WORK INSTRUCTION: Output the records again verbatim.

(Saved data entries)
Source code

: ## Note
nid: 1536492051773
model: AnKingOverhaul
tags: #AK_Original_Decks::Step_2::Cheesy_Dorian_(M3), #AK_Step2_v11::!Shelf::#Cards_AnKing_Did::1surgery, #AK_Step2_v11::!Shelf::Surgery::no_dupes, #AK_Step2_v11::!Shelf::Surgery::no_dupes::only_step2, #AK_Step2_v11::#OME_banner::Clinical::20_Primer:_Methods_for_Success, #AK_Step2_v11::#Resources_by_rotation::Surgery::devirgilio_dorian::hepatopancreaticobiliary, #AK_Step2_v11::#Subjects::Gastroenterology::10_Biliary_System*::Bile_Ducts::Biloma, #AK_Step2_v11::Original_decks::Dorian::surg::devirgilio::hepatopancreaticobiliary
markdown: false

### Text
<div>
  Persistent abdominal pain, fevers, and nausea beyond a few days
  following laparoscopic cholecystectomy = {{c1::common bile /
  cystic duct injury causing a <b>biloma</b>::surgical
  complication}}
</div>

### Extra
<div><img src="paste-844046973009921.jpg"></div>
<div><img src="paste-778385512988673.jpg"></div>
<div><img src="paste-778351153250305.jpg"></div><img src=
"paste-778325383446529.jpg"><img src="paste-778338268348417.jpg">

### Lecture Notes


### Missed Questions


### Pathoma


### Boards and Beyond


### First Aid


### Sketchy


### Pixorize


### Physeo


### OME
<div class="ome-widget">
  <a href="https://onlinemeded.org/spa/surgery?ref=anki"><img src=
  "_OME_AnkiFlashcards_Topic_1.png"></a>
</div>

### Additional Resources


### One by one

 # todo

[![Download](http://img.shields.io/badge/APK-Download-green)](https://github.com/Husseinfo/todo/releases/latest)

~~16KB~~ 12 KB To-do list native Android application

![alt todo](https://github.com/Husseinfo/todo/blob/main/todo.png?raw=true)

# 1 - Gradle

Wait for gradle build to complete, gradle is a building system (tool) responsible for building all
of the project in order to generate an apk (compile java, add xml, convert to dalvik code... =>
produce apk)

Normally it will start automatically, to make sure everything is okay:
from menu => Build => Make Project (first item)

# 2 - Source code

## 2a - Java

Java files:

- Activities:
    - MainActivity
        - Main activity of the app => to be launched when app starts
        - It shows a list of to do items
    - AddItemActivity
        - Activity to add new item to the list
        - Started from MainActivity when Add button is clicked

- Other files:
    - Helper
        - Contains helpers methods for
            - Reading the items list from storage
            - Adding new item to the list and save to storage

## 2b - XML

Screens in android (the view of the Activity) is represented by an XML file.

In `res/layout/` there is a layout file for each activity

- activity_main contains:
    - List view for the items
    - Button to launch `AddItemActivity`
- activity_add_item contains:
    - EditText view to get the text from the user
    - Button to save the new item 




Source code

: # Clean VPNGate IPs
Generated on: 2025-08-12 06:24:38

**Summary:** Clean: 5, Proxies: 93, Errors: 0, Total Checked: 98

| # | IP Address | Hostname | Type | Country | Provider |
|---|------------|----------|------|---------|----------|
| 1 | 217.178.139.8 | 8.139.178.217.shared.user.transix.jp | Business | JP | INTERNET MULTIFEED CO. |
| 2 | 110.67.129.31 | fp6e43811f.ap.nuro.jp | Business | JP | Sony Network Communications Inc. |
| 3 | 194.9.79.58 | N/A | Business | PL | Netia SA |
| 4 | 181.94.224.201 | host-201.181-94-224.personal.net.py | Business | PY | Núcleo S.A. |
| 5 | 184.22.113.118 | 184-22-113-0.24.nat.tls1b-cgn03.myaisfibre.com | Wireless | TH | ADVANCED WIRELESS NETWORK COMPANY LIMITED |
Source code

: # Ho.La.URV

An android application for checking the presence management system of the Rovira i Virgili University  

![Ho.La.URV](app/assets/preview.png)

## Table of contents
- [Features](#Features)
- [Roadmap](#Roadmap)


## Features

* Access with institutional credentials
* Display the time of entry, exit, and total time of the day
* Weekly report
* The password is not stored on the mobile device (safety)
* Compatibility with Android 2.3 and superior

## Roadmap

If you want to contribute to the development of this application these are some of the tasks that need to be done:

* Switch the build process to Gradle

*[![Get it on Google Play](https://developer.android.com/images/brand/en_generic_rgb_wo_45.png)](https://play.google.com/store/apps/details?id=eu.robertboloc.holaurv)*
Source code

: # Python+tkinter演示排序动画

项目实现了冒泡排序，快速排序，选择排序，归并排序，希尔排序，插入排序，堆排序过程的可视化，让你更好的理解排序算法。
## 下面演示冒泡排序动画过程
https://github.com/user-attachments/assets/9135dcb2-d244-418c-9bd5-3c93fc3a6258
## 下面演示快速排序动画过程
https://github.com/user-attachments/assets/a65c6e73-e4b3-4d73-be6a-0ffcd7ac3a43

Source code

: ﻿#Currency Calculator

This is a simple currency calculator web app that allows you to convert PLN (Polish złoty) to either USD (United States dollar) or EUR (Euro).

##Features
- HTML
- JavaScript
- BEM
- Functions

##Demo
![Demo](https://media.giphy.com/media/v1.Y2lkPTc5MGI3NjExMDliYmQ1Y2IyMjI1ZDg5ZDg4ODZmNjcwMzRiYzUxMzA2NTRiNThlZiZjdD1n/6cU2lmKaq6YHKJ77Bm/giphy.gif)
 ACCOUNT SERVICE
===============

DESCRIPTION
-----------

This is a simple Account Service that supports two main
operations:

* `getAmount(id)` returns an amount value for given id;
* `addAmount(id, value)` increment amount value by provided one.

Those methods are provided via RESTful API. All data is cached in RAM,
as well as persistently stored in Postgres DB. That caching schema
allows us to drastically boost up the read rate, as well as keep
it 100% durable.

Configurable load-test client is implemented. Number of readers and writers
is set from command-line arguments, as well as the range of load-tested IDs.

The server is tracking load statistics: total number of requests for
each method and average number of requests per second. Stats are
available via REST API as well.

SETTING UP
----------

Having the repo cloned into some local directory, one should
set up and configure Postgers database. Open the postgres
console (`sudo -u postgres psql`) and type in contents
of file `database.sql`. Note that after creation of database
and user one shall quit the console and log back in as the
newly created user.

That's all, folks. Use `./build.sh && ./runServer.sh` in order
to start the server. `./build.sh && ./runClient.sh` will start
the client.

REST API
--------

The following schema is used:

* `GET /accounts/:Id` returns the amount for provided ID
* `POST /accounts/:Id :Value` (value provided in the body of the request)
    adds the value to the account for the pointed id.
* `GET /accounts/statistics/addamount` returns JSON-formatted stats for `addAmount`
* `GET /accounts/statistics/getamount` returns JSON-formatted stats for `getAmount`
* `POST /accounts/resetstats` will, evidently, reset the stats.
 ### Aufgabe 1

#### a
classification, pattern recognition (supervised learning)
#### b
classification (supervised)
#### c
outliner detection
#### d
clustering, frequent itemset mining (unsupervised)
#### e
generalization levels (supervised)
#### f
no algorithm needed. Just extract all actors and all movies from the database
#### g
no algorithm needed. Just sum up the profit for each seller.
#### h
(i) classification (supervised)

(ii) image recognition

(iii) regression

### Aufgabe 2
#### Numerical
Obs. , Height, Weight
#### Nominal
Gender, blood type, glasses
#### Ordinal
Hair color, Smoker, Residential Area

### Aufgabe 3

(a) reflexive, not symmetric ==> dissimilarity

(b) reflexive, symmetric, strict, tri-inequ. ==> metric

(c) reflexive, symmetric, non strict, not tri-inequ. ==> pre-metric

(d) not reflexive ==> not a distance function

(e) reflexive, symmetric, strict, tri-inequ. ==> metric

WORKED SOLUTION:
Source code

: ## Note
nid: 1536492051773
model: AnKingOverhaul
tags: #AK_Original_Decks::Step_2::Cheesy_Dorian_(M3), #AK_Step2_v11::!Shelf::#Cards_AnKing_Did::1surgery, #AK_Step2_v11::!Shelf::Surgery::no_dupes, #AK_Step2_v11::!Shelf::Surgery::no_dupes::only_step2, #AK_Step2_v11::#OME_banner::Clinical::20_Primer:_Methods_for_Success, #AK_Step2_v11::#Resources_by_rotation::Surgery::devirgilio_dorian::hepatopancreaticobiliary, #AK_Step2_v11::#Subjects::Gastroenterology::10_Biliary_System*::Bile_Ducts::Biloma, #AK_Step2_v11::Original_decks::Dorian::surg::devirgilio::hepatopancreaticobiliary
markdown: false

### Text
<div>
  Persistent abdominal pain, fevers, and nausea beyond a few days
  following laparoscopic cholecystectomy = {{c1::common bile /
  cystic duct injury causing a <b>biloma</b>::surgical
  complication}}
</div>

### Extra
<div><img src="paste-844046973009921.jpg"></div>
<div><img src="paste-778385512988673.jpg"></div>
<div><img src="paste-778351153250305.jpg"></div><img src=
"paste-778325383446529.jpg"><img src="paste-778338268348417.jpg">

### Lecture Notes


### Missed Questions


### Pathoma


### Boards and Beyond


### First Aid


### Sketchy


### Pixorize


### Physeo


### OME
<div class="ome-widget">
  <a href="https://onlinemeded.org/spa/surgery?ref=anki"><img src=
  "_OME_AnkiFlashcards_Topic_1.png"></a>
</div>

### Additional Resources


### One by one

 # todo

[![Download](http://img.shields.io/badge/APK-Download-green)](https://github.com/Husseinfo/todo/releases/latest)

~~16KB~~ 12 KB To-do list native Android application

![alt todo](https://github.com/Husseinfo/todo/blob/main/todo.png?raw=true)

# 1 - Gradle

Wait for gradle build to complete, gradle is a building system (tool) responsible for building all
of the project in order to generate an apk (compile java, add xml, convert to dalvik code... =>
produce apk)

Normally it will start automatically, to make sure everything is okay:
from menu => Build => Make Project (first item)

# 2 - Source code

## 2a - Java

Java files:

- Activities:
    - MainActivity
        - Main activity of the app => to be launched when app starts
        - It shows a list of to do items
    - AddItemActivity
        - Activity to add new item to the list
        - Started from MainActivity when Add button is clicked

- Other files:
    - Helper
        - Contains helpers methods for
            - Reading the items list from storage
            - Adding new item to the list and save to storage

## 2b - XML

Screens in android (the view of the Activity) is represented by an XML file.

In `res/layout/` there is a layout file for each activity

- activity_main contains:
    - List view for the items
    - Button to launch `AddItemActivity`
- activity_add_item contains:
    - EditText view to get the text from the user
    - Button to save the new item 




Source code

: # Clean VPNGate IPs
Generated on: 2025-08-12 06:24:38

**Summary:** Clean: 5, Proxies: 93, Errors: 0, Total Checked: 98

| # | IP Address | Hostname | Type | Country | Provider |
|---|------------|----------|------|---------|----------|
| 1 | 217.178.139.8 | 8.139.178.217.shared.user.transix.jp | Business | JP | INTERNET MULTIFEED CO. |
| 2 | 110.67.129.31 | fp6e43811f.ap.nuro.jp | Business | JP | Sony Network Communications Inc. |
| 3 | 194.9.79.58 | N/A | Business | PL | Netia SA |
| 4 | 181.94.224.201 | host-201.181-94-224.personal.net.py | Business | PY | Núcleo S.A. |
| 5 | 184.22.113.118 | 184-22-113-0.24.nat.tls1b-cgn03.myaisfibre.com | Wireless | TH | ADVANCED WIRELESS NETWORK COMPANY LIMITED |
Source code

: # Ho.La.URV

An android application for checking the presence management system of the Rovira i Virgili University  

![Ho.La.URV](app/assets/preview.png)

## Table of contents
- [Features](#Features)
- [Roadmap](#Roadmap)


## Features

* Access with institutional credentials
* Display the time of entry, exit, and total time of the day
* Weekly report
* The password is not stored on the mobile device (safety)
* Compatibility with Android 2.3 and superior

## Roadmap

If you want to contribute to the development of this application these are some of the tasks that need to be done:

* Switch the build process to Gradle

*[![Get it on Google Play](https://developer.android.com/images/brand/en_generic_rgb_wo_45.png)](https://play.google.com/store/apps/details?id=eu.robertboloc.holaurv)*
Source code

: # Python+tkinter演示排序动画

项目实现了冒泡排序，快速排序，选择排序，归并排序，希尔排序，插入排序，堆排序过程的可视化，让你更好的理解排序算法。
## 下面演示冒泡排序动画过程
https://github.com/user-attachments/assets/9135dcb2-d244-418c-9bd5-3c93fc3a6258
## 下面演示快速排序动画过程
https://github.com/user-attachments/assets/a65c6e73-e4b3-4d73-be6a-0ffcd7ac3a43

Source code

: ﻿#Currency Calculator

This is a simple currency calculator web app that allows you to convert PLN (Polish złoty) to either USD (United States dollar) or EUR (Euro).

##Features
- HTML
- JavaScript
- BEM
- Functions

##Demo
![Demo](https://media.giphy.com/media/v1.Y2lkPTc5MGI3NjExMDliYmQ1Y2IyMjI1ZDg5ZDg4ODZmNjcwMzRiYzUxMzA2NTRiNThlZiZjdD1n/6cU2lmKaq6YHKJ77Bm/giphy.gif)
 ACCOUNT SERVICE
===============

DESCRIPTION
-----------

This is a simple Account Service that supports two main
operations:

* `getAmount(id)` returns an amount value for given id;
* `addAmount(id, value)` increment amount value by provided one.

Those methods are provided via RESTful API. All data is cached in RAM,
as well as persistently stored in Postgres DB. That caching schema
allows us to drastically boost up the read rate, as well as keep
it 100% durable.

Configurable load-test client is implemented. Number of readers and writers
is set from command-line arguments, as well as the range of load-tested IDs.

The server is tracking load statistics: total number of requests for
each method and average number of requests per second. Stats are
available via REST API as well.

SETTING UP
----------

Having the repo cloned into some local directory, one should
set up and configure Postgers database. Open the postgres
console (`sudo -u postgres psql`) and type in contents
of file `database.sql`. Note that after creation of database
and user one shall quit the console and log back in as the
newly created user.

That's all, folks. Use `./build.sh && ./runServer.sh` in order
to start the server. `./build.sh && ./runClient.sh` will start
the client.

REST API
--------

The following schema is used:

* `GET /accounts/:Id` returns the amount for provided ID
* `POST /accounts/:Id :Value` (value provided in the body of the request)
    adds the value to the account for the pointed id.
* `GET /accounts/statistics/addamount` returns JSON-formatted stats for `addAmount`
* `GET /accounts/statistics/getamount` returns JSON-formatted stats for `getAmount`
* `POST /accounts/resetstats` will, evidently, reset the stats.
 ### Aufgabe 1

#### a
classification, pattern recognition (supervised learning)
#### b
classification (supervised)
#### c
outliner detection
#### d
clustering, frequent itemset mining (unsupervised)
#### e
generalization levels (supervised)
#### f
no algorithm needed. Just extract all actors and all movies from the database
#### g
no algorithm needed. Just sum up the profit for each seller.
#### h
(i) classification (supervised)

(ii) image recognition

(iii) regression

### Aufgabe 2
#### Numerical
Obs. , Height, Weight
#### Nominal
Gender, blood type, glasses
#### Ordinal
Hair color, Smoker, Residential Area

### Aufgabe 3

(a) reflexive, not symmetric ==> dissimilarity

(b) reflexive, symmetric, strict, tri-inequ. ==> metric

(c) reflexive, symmetric, non strict, not tri-inequ. ==> pre-metric

(d) not reflexive ==> not a distance function

(e) reflexive, symmetric, strict, tri-inequ. ==> metric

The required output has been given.